Understanding Deep Learning Convolutional Neural Network
This tutorial is echoing a post of our dear partner Tan Chin Luh on Linkedin:
--
I believe a lot of you might not agree to use software like Scilab, Matlab or Octave for Deep-Learning, which I agree to a certain extent. Tools like Theano, torch or tensorflow are much better in deep-learning network, for their capabilities of using GPU, flow-chart like programming concept, and also strong supports at the back-end.
However, Scilab could be good for understanding the basic of deep-learning network and also to create quick prototypes for a system. In this post, I will share some Scilab codes to create a simple CNN, and implement it in a GUI to detect handwriting in an image.

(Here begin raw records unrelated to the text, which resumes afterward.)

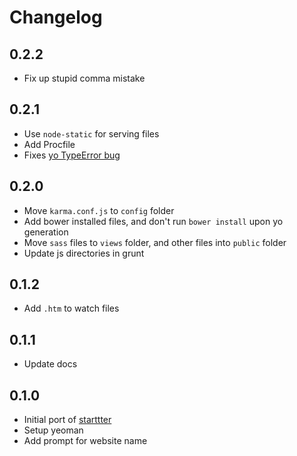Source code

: # Changelog

## 0.2.2

* Fix up stupid comma mistake

## 0.2.1

* Use `node-static` for serving files
* Add Procfile
* Fixes [yo TypeError bug](https://github.com/yeoman/generator-webapp/issues/137)

## 0.2.0

* Move `karma.conf.js` to `config` folder
* Add bower installed files, and don't run `bower install` upon yo generation
* Move `sass` files to `views` folder, and other files into `public` folder
* Update js directories in grunt

## 0.1.2

* Add `.htm` to watch files

## 0.1.1

* Update docs

## 0.1.0

* Initial port of [starttter](https://github.com/taktran/starttter)
* Setup yeoman
* Add prompt for website name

The zip file above contains Scilab scripts for creating CNN. The codes are modified from the DeepLearning Toolbox by Rasmus Berg Palm. Do take note that this module is outdated and no longer maintained by the author as the tools such as the few mentioned above are much better for this purpose. Again, I convert this module to Scilab purely for understanding CNN better, from scratch, how the convolutions for each layers work, how the feed-forward and back-propagation works to tune the kernels or filter coefficients to make the network usable. A good explanation for the original toolbox could be found at the article : Understanding the DeepLearnToolbox CNN Example by Chris McCormick. As the article explained the codes well, I would just add in some missing parts in this post as the complement of the above article.
Training The CNN
The provided example is using MNIST dataset Please be noted that the training run slow, it might take up to minutes for 1 epoch, and hours for multiple epochs. In the zip file, I attached the CNN which has been trained for 1 epoch and 33 epochs for testing purpose.
With IPCV module, we could visualize the CNN filters in both spatial and frequency domains.
Figure 1: CNN layer 2 filter coefficients in frequency domain - initial values assigned randomly (left), after 1 epoch for all data (middle), and after 33 epochs for all data (right).
Figure 2: CNN layer 4 filter coefficients in frequency domain - initial values assigned randomly (left), after 1 epoch for all data (middle), and after 33 epochs for all data (right).
Running The Handwriting Digits Recognition GUI
Figure 3 : A GUI to load the pre-trained CNN, image, and trying to detect the recognize the digits in the image
There are 2 pre-trained CNN provided in the zip file, one trained for 1 epoch, another trained for 33 epochs. Also, there are 2 sample images, test1.jpg and test2.jpg. You would notice that the test2.jpg as shown in figure 3 works perfectly, while the test1.jpg would work if you increase the pre-process parameters to around 7 in the edit box. This is actually the dilation structural element size for the thin handwriting. For more reading on the dilation operation or other morphological operations in Scilab, you could refer to the IPCV blogs.